◆ **Exercise**:
Would you please repeat the data exactly as given?

Plain-text document sources
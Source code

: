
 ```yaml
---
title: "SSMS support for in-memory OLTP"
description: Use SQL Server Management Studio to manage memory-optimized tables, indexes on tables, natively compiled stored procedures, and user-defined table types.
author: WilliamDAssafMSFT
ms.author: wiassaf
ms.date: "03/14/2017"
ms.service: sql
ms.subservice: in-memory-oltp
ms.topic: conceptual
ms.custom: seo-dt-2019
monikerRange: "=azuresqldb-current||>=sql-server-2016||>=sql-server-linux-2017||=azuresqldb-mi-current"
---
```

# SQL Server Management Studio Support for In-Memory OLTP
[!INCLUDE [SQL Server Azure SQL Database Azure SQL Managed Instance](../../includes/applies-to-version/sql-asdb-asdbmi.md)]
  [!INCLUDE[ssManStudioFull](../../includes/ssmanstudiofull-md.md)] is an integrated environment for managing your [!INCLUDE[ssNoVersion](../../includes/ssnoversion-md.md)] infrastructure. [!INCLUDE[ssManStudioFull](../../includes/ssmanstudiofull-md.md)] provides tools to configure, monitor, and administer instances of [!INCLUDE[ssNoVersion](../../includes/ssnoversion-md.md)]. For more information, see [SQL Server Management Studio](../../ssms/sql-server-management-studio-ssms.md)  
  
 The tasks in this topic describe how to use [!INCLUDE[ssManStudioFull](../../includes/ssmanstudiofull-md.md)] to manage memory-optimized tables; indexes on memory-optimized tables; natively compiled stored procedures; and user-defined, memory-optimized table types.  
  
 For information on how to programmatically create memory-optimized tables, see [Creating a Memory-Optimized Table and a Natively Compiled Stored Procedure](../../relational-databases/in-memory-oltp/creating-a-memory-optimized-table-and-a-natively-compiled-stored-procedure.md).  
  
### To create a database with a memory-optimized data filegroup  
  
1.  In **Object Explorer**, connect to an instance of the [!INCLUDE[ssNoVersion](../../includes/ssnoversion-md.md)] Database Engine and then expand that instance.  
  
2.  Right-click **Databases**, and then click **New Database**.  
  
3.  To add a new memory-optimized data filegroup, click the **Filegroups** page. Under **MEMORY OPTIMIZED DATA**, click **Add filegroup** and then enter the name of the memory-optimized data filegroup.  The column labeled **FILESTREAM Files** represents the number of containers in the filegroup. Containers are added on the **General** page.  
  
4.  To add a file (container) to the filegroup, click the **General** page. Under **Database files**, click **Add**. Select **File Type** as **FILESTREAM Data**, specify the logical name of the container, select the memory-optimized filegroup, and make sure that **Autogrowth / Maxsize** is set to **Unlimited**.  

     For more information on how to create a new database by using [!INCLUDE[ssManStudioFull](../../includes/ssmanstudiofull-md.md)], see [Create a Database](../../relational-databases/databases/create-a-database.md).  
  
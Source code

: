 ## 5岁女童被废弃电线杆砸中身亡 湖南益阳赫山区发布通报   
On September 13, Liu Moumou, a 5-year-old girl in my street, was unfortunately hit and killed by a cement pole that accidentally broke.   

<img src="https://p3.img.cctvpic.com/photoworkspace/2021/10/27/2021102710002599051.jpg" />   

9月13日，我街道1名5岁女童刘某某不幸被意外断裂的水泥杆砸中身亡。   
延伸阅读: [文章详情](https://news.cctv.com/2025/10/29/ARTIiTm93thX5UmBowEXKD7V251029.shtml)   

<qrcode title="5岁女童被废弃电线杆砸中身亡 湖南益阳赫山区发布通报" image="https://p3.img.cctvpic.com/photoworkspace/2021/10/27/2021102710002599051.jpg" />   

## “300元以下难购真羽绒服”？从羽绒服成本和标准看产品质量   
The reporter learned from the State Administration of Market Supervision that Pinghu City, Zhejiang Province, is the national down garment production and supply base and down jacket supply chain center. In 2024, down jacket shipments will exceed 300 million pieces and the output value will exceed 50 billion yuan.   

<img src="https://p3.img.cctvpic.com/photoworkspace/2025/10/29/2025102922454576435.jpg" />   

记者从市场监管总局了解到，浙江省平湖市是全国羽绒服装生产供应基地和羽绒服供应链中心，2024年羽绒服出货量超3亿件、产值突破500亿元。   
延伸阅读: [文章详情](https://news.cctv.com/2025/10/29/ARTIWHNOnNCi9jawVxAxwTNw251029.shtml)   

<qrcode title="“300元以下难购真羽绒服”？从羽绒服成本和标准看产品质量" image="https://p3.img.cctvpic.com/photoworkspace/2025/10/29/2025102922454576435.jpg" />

◆ **Written solution**:
Source code

:
 ```yaml
---
title: "SSMS support for in-memory OLTP"
description: Use SQL Server Management Studio to manage memory-optimized tables, indexes on tables, natively compiled stored procedures, and user-defined table types.
author: WilliamDAssafMSFT
ms.author: wiassaf
ms.date: "03/14/2017"
ms.service: sql
ms.subservice: in-memory-oltp
ms.topic: conceptual
ms.custom: seo-dt-2019
monikerRange: "=azuresqldb-current||>=sql-server-2016||>=sql-server-linux-2017||=azuresqldb-mi-current"
---
```

# SQL Server Management Studio Support for In-Memory OLTP
[!INCLUDE [SQL Server Azure SQL Database Azure SQL Managed Instance](../../includes/applies-to-version/sql-asdb-asdbmi.md)]
  [!INCLUDE[ssManStudioFull](../../includes/ssmanstudiofull-md.md)] is an integrated environment for managing your [!INCLUDE[ssNoVersion](../../includes/ssnoversion-md.md)] infrastructure. [!INCLUDE[ssManStudioFull](../../includes/ssmanstudiofull-md.md)] provides tools to configure, monitor, and administer instances of [!INCLUDE[ssNoVersion](../../includes/ssnoversion-md.md)]. For more information, see [SQL Server Management Studio](../../ssms/sql-server-management-studio-ssms.md)  
  
 The tasks in this topic describe how to use [!INCLUDE[ssManStudioFull](../../includes/ssmanstudiofull-md.md)] to manage memory-optimized tables; indexes on memory-optimized tables; natively compiled stored procedures; and user-defined, memory-optimized table types.  
  
 For information on how to programmatically create memory-optimized tables, see [Creating a Memory-Optimized Table and a Natively Compiled Stored Procedure](../../relational-databases/in-memory-oltp/creating-a-memory-optimized-table-and-a-natively-compiled-stored-procedure.md).  
  
### To create a database with a memory-optimized data filegroup  
  
1.  In **Object Explorer**, connect to an instance of the [!INCLUDE[ssNoVersion](../../includes/ssnoversion-md.md)] Database Engine and then expand that instance.  
  
2.  Right-click **Databases**, and then click **New Database**.  
  
3.  To add a new memory-optimized data filegroup, click the **Filegroups** page. Under **MEMORY OPTIMIZED DATA**, click **Add filegroup** and then enter the name of the memory-optimized data filegroup.  The column labeled **FILESTREAM Files** represents the number of containers in the filegroup. Containers are added on the **General** page.  
  
4.  To add a file (container) to the filegroup, click the **General** page. Under **Database files**, click **Add**. Select **File Type** as **FILESTREAM Data**, specify the logical name of the container, select the memory-optimized filegroup, and make sure that **Autogrowth / Maxsize** is set to **Unlimited**.  

     For more information on how to create a new database by using [!INCLUDE[ssManStudioFull](../../includes/ssmanstudiofull-md.md)], see [Create a Database](../../relational-databases/databases/create-a-database.md).  
  
Source code

: ## 5岁女童被废弃电线杆砸中身亡 湖南益阳赫山区发布通报   
On September 13, Liu Moumou, a 5-year-old girl in my street, was unfortunately hit and killed by a cement pole that accidentally broke.   

<img src="https://p3.img.cctvpic.com/photoworkspace/2021/10/27/2021102710002599051.jpg" />   

9月13日，我街道1名5岁女童刘某某不幸被意外断裂的水泥杆砸中身亡。   
延伸阅读: [文章详情](https://news.cctv.com/2025/10/29/ARTIiTm93thX5UmBowEXKD7V251029.shtml)   

<qrcode title="5岁女童被废弃电线杆砸中身亡 湖南益阳赫山区发布通报" image="https://p3.img.cctvpic.com/photoworkspace/2021/10/27/2021102710002599051.jpg" />   

## “300元以下难购真羽绒服”？从羽绒服成本和标准看产品质量   
The reporter learned from the State Administration of Market Supervision that Pinghu City, Zhejiang Province, is the national down garment production and supply base and down jacket supply chain center. In 2024, down jacket shipments will exceed 300 million pieces and the output value will exceed 50 billion yuan.   

<img src="https://p3.img.cctvpic.com/photoworkspace/2025/10/29/2025102922454576435.jpg" />   

记者从市场监管总局了解到，浙江省平湖市是全国羽绒服装生产供应基地和羽绒服供应链中心，2024年羽绒服出货量超3亿件、产值突破500亿元。   
延伸阅读: [文章详情](https://news.cctv.com/2025/10/29/ARTIWHNOnNCi9jawVxAxwTNw251029.shtml)   

<qrcode title="“300元以下难购真羽绒服”？从羽绒服成本和标准看产品质量" image="https://p3.img.cctvpic.com/photoworkspace/2025/10/29/2025102922454576435.jpg" />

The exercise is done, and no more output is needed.